JERNIH– Kebijakan likuiditas pemerintah Indonesia kembali menjadi sorotan setelah restrukturisasi kabinet pada September 2025, yang menandai pergeseran paradigma fiskal–moneter nasional. Purbaya Yudi Sadewa sebagai menteri keuangan segera “gas poll” dengan langkah agresif: pemindahan dana kas negara sebesar Rp200 triliun dari Bank Indonesia (BI) ke bank-bank Himbara untuk mempercepat transmisi kebijakan moneter dan mendukung ekspansi kredit ke sektor riil.
Langkah ini muncul di tengah pertumbuhan ekonomi yang mulai melambat—dari 5,2 persen yoy pada kuartal I menjadi 4,7 persen yoy pada kuartal III 2025—akibat perlambatan ekspor komoditas dan tekanan geopolitik yang menahan investasi asing langsung.

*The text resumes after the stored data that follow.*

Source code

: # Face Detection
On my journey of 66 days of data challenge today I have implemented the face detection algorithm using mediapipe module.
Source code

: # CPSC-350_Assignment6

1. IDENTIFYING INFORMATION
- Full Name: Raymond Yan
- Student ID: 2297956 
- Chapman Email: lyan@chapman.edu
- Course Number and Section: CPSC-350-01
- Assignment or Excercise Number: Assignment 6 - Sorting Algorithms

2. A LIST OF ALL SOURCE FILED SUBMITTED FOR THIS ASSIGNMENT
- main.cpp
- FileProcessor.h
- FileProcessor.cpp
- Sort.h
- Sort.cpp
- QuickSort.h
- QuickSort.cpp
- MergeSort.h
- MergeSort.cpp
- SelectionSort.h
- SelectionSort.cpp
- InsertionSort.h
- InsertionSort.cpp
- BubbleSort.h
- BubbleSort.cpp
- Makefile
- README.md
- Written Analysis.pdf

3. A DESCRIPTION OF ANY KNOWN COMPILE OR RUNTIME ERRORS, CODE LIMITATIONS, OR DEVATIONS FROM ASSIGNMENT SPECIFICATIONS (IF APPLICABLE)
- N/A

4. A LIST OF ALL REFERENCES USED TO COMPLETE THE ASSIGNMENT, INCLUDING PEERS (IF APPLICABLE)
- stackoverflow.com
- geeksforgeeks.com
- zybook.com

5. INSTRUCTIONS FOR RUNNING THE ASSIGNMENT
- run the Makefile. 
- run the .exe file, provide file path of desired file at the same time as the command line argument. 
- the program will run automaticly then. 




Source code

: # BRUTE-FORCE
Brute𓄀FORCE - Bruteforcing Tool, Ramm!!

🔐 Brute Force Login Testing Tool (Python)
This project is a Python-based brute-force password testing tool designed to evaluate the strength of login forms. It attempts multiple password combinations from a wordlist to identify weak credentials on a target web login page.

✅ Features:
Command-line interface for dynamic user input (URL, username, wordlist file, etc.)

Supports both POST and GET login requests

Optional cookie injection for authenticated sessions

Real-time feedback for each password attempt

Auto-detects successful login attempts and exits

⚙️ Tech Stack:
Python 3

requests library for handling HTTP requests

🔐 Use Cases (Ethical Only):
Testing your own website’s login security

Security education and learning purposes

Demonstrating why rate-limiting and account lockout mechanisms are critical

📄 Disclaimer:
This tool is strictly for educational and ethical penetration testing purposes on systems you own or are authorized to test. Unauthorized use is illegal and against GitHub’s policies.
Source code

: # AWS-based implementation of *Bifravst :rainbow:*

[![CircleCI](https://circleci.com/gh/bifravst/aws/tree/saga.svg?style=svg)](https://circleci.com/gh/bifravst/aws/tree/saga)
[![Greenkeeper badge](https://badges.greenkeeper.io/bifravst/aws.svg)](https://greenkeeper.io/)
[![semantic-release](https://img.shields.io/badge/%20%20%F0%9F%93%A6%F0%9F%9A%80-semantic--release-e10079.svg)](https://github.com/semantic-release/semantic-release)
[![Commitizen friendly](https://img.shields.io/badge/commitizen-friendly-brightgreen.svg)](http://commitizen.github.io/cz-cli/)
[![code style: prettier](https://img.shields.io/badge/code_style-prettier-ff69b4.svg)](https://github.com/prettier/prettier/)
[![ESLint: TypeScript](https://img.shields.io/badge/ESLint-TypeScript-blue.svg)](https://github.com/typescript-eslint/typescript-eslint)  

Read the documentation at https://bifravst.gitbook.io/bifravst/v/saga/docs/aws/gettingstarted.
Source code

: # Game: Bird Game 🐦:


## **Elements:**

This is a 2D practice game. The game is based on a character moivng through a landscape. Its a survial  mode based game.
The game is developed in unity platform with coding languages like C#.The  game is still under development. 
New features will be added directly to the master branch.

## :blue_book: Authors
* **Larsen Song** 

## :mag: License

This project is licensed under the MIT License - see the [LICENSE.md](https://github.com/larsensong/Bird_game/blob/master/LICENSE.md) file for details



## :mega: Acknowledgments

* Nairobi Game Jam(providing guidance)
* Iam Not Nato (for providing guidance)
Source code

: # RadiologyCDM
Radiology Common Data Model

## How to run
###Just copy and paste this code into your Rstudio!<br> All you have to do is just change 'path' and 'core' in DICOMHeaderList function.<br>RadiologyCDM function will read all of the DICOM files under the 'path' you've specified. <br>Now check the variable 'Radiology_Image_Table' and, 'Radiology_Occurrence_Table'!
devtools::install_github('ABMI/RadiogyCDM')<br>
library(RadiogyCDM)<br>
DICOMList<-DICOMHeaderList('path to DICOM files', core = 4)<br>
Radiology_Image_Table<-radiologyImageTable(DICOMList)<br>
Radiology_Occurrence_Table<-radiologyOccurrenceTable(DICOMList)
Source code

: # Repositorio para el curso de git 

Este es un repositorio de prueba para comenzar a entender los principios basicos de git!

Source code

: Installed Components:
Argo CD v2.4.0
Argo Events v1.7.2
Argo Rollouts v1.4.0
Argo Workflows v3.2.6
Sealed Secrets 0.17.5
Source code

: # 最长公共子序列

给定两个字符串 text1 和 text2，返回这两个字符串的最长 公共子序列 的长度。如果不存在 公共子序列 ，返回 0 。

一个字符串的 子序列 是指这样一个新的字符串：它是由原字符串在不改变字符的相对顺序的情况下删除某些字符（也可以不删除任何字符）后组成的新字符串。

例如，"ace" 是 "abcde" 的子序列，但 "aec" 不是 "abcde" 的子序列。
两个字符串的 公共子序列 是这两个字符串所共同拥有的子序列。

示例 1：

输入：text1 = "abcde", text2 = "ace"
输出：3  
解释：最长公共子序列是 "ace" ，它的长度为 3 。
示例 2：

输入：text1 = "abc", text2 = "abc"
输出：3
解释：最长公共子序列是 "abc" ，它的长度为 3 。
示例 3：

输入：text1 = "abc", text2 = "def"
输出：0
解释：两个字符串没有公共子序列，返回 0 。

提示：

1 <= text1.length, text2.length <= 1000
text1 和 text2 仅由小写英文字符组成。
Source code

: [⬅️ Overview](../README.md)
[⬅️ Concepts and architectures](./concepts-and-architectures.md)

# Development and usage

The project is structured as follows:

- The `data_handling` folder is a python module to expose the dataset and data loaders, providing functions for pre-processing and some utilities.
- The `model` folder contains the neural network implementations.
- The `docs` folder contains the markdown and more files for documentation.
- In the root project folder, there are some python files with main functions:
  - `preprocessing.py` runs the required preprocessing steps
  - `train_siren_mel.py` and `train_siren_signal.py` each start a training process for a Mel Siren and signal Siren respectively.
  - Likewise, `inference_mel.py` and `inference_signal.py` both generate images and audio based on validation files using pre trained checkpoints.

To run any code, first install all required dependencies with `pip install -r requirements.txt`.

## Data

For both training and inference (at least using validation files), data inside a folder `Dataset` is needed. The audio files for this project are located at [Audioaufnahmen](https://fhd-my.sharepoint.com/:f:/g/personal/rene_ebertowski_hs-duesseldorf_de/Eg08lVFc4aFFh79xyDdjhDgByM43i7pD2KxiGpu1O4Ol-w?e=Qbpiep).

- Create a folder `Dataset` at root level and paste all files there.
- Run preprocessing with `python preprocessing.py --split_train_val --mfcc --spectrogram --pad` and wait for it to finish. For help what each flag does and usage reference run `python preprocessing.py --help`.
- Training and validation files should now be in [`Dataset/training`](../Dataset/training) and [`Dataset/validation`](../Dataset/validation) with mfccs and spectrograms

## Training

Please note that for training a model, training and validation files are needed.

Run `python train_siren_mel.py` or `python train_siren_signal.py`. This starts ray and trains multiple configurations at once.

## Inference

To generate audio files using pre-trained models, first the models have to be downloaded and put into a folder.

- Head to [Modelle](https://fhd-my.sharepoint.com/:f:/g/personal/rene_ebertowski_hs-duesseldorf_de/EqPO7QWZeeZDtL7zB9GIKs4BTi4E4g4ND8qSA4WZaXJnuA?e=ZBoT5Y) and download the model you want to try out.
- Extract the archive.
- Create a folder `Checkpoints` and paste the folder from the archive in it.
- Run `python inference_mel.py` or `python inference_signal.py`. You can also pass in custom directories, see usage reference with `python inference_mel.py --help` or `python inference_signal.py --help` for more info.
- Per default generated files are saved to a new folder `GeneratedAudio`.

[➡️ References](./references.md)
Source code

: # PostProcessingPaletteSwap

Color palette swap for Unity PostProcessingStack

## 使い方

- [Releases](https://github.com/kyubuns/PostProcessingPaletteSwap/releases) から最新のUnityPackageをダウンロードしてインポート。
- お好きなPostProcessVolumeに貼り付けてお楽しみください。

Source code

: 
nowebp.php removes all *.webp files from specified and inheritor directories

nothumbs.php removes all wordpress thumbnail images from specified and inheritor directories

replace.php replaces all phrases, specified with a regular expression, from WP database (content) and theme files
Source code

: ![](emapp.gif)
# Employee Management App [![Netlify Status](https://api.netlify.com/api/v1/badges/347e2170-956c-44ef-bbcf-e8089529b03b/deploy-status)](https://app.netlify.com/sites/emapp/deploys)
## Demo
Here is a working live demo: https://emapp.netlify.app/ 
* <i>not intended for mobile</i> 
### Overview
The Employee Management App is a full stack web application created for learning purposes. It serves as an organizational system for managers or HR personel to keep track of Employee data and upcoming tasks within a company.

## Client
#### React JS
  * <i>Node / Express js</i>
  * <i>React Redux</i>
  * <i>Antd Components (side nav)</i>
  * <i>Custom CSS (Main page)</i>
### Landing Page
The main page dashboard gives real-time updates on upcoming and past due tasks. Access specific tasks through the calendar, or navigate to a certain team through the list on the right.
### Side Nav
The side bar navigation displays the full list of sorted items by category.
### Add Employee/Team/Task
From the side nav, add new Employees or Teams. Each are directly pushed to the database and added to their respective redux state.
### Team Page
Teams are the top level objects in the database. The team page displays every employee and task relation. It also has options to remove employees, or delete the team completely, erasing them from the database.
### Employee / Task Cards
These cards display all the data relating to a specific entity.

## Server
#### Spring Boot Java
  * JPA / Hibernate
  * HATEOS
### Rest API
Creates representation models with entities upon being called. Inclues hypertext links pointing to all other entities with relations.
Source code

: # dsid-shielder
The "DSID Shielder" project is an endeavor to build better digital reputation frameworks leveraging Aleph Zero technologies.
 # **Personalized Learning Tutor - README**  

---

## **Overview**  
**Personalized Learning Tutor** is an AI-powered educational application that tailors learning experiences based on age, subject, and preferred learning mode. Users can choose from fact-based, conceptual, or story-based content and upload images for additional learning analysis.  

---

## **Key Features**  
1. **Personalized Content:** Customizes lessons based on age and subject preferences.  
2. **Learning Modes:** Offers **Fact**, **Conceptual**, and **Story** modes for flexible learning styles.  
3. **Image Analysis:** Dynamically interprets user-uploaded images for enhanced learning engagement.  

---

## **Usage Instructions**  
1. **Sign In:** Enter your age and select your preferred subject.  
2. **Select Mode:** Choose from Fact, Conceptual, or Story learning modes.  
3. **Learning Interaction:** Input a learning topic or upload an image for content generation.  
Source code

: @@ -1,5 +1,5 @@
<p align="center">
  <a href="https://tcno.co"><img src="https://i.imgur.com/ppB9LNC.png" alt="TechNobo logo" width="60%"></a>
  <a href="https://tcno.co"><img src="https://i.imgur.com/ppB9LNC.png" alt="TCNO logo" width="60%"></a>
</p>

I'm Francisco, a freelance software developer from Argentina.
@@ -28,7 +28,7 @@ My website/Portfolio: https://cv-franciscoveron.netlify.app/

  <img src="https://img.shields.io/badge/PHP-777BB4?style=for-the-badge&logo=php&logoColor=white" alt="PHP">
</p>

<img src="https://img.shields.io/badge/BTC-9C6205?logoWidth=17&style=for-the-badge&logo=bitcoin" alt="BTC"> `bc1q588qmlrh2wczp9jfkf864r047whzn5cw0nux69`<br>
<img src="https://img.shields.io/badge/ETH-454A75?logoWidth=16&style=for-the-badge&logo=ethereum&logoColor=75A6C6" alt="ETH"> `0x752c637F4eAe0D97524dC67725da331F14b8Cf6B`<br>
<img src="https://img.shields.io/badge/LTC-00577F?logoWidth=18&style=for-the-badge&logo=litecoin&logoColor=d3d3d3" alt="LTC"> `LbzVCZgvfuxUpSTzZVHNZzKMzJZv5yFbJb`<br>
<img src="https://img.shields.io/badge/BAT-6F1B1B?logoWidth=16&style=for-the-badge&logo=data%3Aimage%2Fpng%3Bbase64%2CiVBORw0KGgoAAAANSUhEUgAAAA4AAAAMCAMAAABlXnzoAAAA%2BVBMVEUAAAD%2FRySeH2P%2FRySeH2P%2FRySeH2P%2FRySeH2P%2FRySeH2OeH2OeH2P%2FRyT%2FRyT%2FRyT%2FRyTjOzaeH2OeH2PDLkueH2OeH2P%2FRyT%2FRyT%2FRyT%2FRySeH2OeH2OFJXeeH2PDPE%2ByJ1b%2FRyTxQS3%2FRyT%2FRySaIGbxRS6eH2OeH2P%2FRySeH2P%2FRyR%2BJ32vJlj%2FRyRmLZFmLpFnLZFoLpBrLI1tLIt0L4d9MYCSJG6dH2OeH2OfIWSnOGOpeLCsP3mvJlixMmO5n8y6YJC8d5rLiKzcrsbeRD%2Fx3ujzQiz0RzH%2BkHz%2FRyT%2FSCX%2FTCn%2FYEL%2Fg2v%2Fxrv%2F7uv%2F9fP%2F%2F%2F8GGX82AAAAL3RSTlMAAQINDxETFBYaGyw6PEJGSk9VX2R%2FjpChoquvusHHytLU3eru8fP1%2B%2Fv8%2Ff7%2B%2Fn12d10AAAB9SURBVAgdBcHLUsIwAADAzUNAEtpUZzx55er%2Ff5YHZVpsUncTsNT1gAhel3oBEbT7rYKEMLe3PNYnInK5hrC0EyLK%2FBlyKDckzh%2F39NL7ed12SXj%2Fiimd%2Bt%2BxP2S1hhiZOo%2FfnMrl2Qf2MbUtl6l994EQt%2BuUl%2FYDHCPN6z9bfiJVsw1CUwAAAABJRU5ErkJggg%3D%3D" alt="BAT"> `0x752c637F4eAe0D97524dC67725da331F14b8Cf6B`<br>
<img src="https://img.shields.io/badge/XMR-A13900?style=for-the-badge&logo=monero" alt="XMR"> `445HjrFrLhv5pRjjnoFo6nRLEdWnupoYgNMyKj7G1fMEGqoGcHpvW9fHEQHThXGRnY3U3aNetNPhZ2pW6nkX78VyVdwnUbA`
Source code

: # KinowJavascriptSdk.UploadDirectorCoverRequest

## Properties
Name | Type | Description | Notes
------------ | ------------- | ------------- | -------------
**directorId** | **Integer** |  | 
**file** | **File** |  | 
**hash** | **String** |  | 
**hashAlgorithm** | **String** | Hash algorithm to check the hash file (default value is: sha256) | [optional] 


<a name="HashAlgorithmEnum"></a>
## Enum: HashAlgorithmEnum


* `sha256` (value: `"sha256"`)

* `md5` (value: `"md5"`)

Di sisi lain, inflasi headline stabil di 2,9 persen yoy, memberi ruang bagi BI untuk mempertahankan BI-Rate di 5,25 persen setelah penurunan kumulatif 125 bps sejak pertengahan 2024.
Pemindahan dana tersebut diatur dalam mekanisme Deposit on Call (DOC) berdurasi enam bulan (dapat diperpanjang) dengan imbal hasil 80–85 persen dari BI-Rate. Bank penerima dilarang menggunakan dana itu untuk membeli SBN, SRBI, atau instrumen moneter BI. Struktur ini memastikan bahwa dana benar-benar mengalir ke kredit produktif, bukan ke aset portofolio yang bersifat pasif. Kebijakan ini secara langsung memperbesar basis likuiditas sistem perbankan nasional hingga hampir 5 persen dari total DPK Himbara—suatu langkah yang belum pernah dilakukan sejak masa Pemulihan Ekonomi Nasional (PEN) 2020.
Rasional Ekonomi
Secara teoritis, kebijakan ini mengaktifkan kembali “credit channel” sebagai penguat transmisi moneter klasik. Bernanke & Gertler (1995) menyatakan bahwa external finance premium—selisih antara biaya pendanaan eksternal dan internal—akan menurun bila perbankan memperoleh likuiditas tambahan. Akibatnya, biaya kredit bagi debitur berkurang dan investasi meningkat.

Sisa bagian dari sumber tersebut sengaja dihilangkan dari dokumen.